下町。そう呼ばれるこの区域は、ザーフィアスの最も端に位置している。お世辞にも裕福とは言えず、その日暮らしを迫られるような人々が集い暮らしている場所だ。彼らが身に纏っている服や装飾品も決して輝かしいものではなく、貴族街に住む者たちはここの住人を忌み嫌っているのだろう。それでも、と私は下町の人々を見渡す。
「良いところですね、此処は」
「はは、初めて来た奴にそんなことを言われるのは久しぶりじゃ」
ハンクスもまた、私と同じように下町の皆を見渡して豪快に笑った。
誰かが悲しい思いをすることがないように、皆で分け合い生きていくこと。弱い者に手を差し伸べるその姿。どんなに苦しくても絶えることない笑顔。その和気藹々とした空気そのものが、きっと何にも代え難いほどに尊いもので、一人で生きる前の私が憧れた景色。だから此処は素敵な場所なのだと、心からそう思えた。
ただ仕事で荷物を運んだだけなのにたくさんの人にお礼を言われ、なんとなくむず痒い気持ちを抱く。そうして帰っていく人々を見送る中、ふと町の端にあったものを見つけ、魔法にかけられたかのようにそちらへと歩みを進めた。
「これ、花壇の跡……」
その場でしゃがみこんで手を伸ばす。崩れたレンガたちは、かつてこの場所に小さな癒しの囲いを作っていたことを示していた。土もすっかり乾いているようだが、再び肥料を与え、綺麗に整えてやればまた美しい花を咲かせてくれるだろうか。そんなことを考えながら、手が汚れるのも厭わずに痩せた土に触れた。

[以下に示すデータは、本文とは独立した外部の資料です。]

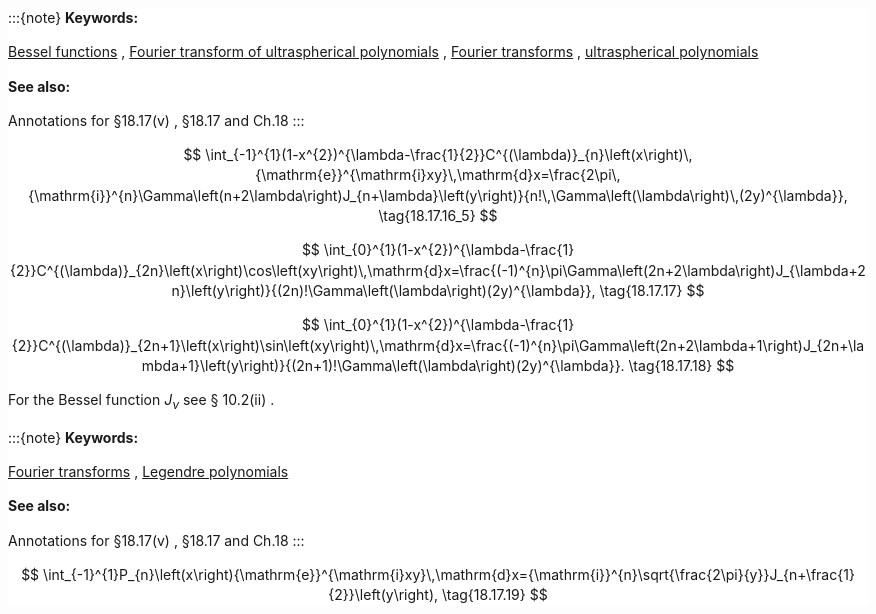 :::{note}
**Keywords:**

[Bessel functions](http://dlmf.nist.gov/search/search?q=Bessel%20functions) , [Fourier transform of ultraspherical polynomials](http://dlmf.nist.gov/search/search?q=Fourier%20transform%20of%20ultraspherical%20polynomials) , [Fourier transforms](http://dlmf.nist.gov/search/search?q=Fourier%20transforms) , [ultraspherical polynomials](http://dlmf.nist.gov/search/search?q=ultraspherical%20polynomials)

**See also:**

Annotations for §18.17(v) , §18.17 and Ch.18
:::


<a id="E16_5"></a>
$$
\int_{-1}^{1}(1-x^{2})^{\lambda-\frac{1}{2}}C^{(\lambda)}_{n}\left(x\right)\,{\mathrm{e}}^{\mathrm{i}xy}\,\mathrm{d}x=\frac{2\pi\,{\mathrm{i}}^{n}\Gamma\left(n+2\lambda\right)J_{n+\lambda}\left(y\right)}{n!\,\Gamma\left(\lambda\right)\,(2y)^{\lambda}}, \tag{18.17.16_5}
$$


<a id="E17"></a>
$$
\int_{0}^{1}(1-x^{2})^{\lambda-\frac{1}{2}}C^{(\lambda)}_{2n}\left(x\right)\cos\left(xy\right)\,\mathrm{d}x=\frac{(-1)^{n}\pi\Gamma\left(2n+2\lambda\right)J_{\lambda+2n}\left(y\right)}{(2n)!\Gamma\left(\lambda\right)(2y)^{\lambda}}, \tag{18.17.17}
$$


<a id="E18"></a>
$$
\int_{0}^{1}(1-x^{2})^{\lambda-\frac{1}{2}}C^{(\lambda)}_{2n+1}\left(x\right)\sin\left(xy\right)\,\mathrm{d}x=\frac{(-1)^{n}\pi\Gamma\left(2n+2\lambda+1\right)J_{2n+\lambda+1}\left(y\right)}{(2n+1)!\Gamma\left(\lambda\right)(2y)^{\lambda}}. \tag{18.17.18}
$$

For the Bessel function $J_{\nu}$ see § 10.2(ii) .

:::{note}
**Keywords:**

[Fourier transforms](http://dlmf.nist.gov/search/search?q=Fourier%20transforms) , [Legendre polynomials](http://dlmf.nist.gov/search/search?q=Legendre%20polynomials)

**See also:**

Annotations for §18.17(v) , §18.17 and Ch.18
:::


<a id="E19"></a>
$$
\int_{-1}^{1}P_{n}\left(x\right){\mathrm{e}}^{\mathrm{i}xy}\,\mathrm{d}x={\mathrm{i}}^{n}\sqrt{\frac{2\pi}{y}}J_{n+\frac{1}{2}}\left(y\right), \tag{18.17.19}
$$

「ああ、そこは昔フレンが世話してた花がたくさん咲いておってな。ただ、あいつが騎士団に入ってからは皆忙しくて今はすっかりこの通りじゃ」
「騎士団長さんが?」
いよいよ違和感がはっきりとしたものになり、思わず眉を顰める。一体どういうことなのか、考える間もなくハンクスは当たり前のように首を小さく傾げた。
「なんじゃ、知らんかったのか?フレンはこの下町で育ったんじゃよ」
「……え」
あの騎士団長さんが、この強く優しい町の出身。ふいに垣間見えた彼の過去に思わず目を見開いてしまう。
……何も知らなかった。そもそも、新しい騎士団長のことなんてどうでもよかったから知ろうともしていなかった。確かにかつては身分に拘らず実力だけを重視した隊があったという話を聞いたことがあるし、平民や貧しい生まれの者が騎士になることは不可能ではないだろう。それでも未だに騎士の大部分は貴族の生まれで、親に言われるがままに何となく騎士団に入団し適当に遊び呆けている人間が多いはずだ。元を辿れば騎士団も評議会も皆貴族ばかりで、心から民を想う者など一握りに過ぎない。だからこそ、悲しいことに下町の生まれの者が騎士団長に任命されているという事実も信じられないし、そういった環境で育ったあの人が何のために苦しい思いをしてまでその地位に上り詰めたのかもわからなかった。
「フレンからちらっと聞いておるが、おまえさん、騎士が嫌いなんじゃってな」
「そうですね。……大嫌いです」
吐き捨てるように出た言葉は、冷たく乾いた土に吸い込まれていく。それでもハンクスは優しく目を細め、青い大空の先を見上げた。決して遠くはない、けれども別世界のようなそこにあるのは高く聳え立つザーフィアス城。そうやってハンクスが自分の息子のように想いを馳せるのは、きっと。
「わしらもこういう場所で生きとるとな、その気持ちもわからんでもない。でもフレンの奴はいつも言っておったぞ、『大切なのは身分ではなく、全ての人に手を差し伸べられる強さを持つことだ』と」
『貴族とか貧しい生まれとか、関係ない。ボクはボクだし、カノリはカノリだよ』
遠い昔に聞いた、彼の言葉が重なった。
「わしはおまえさんのことをなーんも知らんから、これ以上野暮なことは言わん。けどフレンはあの騎士団を根本から変えていこうと今も必死で頑張っとる。せめて、あいつのその想いだけは信じてやってくれんか」
ハンクスの声に偽りが一切無いことぐらい私にもわかっていた。彼はきっと心から騎士団長さんを信じ、愛している。私も同じように彼らが過ごした日々を知らないのだから、その気持ちを否定するつもりはないけれど。……それでも、私は。
ゆっくりと立ち上がり、崩れた花壇に背を向ける。たぶん、そこにあったのかもしれない愛情からも目を背けたかったのだと思う。
「……私には、関係ないですから」
あの人がどんな人で、どんな志を抱き、何のために戦っているのかなんてどうだっていい。騎士は騎士。私は私。何も変わらないし、失ったものは二度と戻らないのだ。
私の答えを聞いて尚、ハンクスは口角を上げて笑っていた。何を言われても挫けることを知らないその姿は確かに騎士団長さんと似ていると、不覚にもそう感じてしまったのだった。